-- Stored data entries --
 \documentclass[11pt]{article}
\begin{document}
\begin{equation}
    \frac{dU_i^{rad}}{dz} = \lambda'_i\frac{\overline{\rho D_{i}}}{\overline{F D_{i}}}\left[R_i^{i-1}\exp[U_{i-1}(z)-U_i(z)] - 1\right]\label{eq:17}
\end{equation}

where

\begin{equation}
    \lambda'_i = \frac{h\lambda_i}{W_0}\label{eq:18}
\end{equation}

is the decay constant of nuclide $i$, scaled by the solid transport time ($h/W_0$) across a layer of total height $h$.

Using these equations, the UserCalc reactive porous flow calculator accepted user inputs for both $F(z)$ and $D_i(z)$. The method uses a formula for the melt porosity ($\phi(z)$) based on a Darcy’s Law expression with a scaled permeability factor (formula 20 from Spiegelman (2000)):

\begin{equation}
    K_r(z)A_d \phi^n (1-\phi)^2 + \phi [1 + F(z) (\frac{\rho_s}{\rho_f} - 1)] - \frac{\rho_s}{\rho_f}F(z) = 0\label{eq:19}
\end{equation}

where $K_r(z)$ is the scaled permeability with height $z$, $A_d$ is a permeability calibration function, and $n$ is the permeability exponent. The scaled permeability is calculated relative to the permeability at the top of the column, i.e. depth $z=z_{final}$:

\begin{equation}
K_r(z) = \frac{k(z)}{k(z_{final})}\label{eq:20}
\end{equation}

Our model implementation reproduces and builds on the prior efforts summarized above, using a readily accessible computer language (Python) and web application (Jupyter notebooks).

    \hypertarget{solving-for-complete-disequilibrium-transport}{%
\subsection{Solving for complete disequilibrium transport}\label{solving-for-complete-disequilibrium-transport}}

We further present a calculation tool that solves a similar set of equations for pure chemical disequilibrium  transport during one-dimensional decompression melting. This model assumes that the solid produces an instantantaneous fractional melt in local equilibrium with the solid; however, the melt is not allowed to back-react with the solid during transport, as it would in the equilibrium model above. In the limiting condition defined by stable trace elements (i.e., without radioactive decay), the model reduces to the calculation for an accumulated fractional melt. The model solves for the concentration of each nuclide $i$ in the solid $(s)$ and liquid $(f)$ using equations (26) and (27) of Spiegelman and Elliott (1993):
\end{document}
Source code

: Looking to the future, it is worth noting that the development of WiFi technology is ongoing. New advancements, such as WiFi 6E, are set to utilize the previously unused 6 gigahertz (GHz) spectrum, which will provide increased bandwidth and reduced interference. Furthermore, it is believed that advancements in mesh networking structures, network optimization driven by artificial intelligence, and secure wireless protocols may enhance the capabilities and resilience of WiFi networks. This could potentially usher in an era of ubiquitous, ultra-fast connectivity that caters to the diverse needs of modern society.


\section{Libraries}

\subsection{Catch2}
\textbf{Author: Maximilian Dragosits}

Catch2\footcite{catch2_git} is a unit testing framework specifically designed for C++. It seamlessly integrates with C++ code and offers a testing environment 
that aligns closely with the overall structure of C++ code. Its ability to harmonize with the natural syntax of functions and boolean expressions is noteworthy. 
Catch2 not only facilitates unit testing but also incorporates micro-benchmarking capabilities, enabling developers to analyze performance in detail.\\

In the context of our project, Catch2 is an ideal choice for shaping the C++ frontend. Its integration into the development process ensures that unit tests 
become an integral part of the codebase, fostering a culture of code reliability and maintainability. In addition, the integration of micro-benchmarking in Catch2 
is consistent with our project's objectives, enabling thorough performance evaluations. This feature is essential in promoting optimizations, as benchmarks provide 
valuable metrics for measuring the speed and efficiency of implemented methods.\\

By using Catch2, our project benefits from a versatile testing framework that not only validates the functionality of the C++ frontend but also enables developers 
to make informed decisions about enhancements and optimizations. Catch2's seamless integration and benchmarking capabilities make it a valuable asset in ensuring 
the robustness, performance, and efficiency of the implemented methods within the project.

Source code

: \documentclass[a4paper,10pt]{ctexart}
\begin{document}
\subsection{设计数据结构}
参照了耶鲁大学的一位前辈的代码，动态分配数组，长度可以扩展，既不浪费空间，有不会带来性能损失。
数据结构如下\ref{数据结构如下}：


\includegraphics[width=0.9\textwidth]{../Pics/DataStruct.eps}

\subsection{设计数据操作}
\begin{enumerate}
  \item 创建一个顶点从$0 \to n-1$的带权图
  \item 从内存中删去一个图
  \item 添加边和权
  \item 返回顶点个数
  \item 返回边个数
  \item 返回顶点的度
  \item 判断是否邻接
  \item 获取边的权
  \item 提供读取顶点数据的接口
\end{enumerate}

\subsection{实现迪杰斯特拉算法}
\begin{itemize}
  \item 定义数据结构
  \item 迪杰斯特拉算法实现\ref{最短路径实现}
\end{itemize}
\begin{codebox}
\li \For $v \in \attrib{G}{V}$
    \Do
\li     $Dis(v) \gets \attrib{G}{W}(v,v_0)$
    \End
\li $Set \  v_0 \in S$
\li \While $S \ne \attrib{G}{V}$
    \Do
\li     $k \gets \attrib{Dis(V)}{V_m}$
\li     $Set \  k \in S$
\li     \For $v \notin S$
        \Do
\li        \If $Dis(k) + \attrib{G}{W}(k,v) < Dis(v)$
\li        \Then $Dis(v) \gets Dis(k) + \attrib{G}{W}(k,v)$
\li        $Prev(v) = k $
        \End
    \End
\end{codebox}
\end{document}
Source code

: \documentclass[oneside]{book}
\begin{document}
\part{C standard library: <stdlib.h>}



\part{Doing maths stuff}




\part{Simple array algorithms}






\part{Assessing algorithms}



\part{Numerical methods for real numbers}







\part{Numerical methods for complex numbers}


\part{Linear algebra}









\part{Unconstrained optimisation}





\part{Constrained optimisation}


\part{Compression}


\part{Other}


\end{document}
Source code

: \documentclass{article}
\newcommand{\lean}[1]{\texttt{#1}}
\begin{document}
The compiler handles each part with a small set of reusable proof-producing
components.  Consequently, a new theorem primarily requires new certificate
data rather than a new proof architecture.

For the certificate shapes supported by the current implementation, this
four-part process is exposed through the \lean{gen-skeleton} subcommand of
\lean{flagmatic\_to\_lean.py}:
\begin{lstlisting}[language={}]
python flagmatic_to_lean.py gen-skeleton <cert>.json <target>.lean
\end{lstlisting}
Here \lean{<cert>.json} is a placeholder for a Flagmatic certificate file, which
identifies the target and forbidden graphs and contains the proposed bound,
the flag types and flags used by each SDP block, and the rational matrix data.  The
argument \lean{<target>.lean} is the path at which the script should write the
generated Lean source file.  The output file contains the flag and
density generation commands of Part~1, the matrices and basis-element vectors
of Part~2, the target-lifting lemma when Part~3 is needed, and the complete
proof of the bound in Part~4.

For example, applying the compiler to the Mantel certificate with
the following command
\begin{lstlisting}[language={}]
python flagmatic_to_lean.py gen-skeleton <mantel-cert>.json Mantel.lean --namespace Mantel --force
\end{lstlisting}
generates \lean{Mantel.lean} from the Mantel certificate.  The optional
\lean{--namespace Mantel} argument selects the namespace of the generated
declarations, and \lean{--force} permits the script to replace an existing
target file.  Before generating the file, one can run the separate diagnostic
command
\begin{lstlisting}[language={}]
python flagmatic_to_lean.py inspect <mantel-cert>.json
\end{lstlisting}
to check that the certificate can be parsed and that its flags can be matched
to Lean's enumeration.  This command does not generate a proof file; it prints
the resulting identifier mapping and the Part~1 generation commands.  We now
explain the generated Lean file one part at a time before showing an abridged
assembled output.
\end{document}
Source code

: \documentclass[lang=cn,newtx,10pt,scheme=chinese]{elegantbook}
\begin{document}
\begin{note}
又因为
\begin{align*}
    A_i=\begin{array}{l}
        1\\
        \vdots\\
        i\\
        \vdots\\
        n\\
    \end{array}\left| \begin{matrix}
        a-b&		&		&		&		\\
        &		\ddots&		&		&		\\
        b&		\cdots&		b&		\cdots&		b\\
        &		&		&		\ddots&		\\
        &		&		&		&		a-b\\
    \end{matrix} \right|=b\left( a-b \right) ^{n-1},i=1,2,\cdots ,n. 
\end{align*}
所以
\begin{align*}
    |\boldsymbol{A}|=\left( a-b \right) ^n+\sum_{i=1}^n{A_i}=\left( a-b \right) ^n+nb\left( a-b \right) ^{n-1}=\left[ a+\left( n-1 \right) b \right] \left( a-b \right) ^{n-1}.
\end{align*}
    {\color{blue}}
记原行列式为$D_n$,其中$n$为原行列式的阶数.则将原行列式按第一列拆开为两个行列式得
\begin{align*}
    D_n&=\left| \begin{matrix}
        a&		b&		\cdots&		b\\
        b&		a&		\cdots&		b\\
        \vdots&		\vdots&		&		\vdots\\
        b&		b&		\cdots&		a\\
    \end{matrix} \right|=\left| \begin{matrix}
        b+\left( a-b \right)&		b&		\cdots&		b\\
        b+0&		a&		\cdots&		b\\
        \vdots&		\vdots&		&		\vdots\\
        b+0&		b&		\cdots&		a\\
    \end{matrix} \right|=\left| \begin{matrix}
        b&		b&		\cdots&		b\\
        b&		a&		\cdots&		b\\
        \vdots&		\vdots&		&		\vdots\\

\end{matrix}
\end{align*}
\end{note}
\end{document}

-- AIM OF THE EXERCISE --
Go through the entries and return each line where the word "also" occurs.

-- RESULT BELOW --
Catch2 not only facilitates unit testing but also incorporates micro-benchmarking capabilities, enabling developers to analyze performance in detail.\\
By using Catch2, our project benefits from a versatile testing framework that not only validates the functionality of the C++ frontend but also enables developers 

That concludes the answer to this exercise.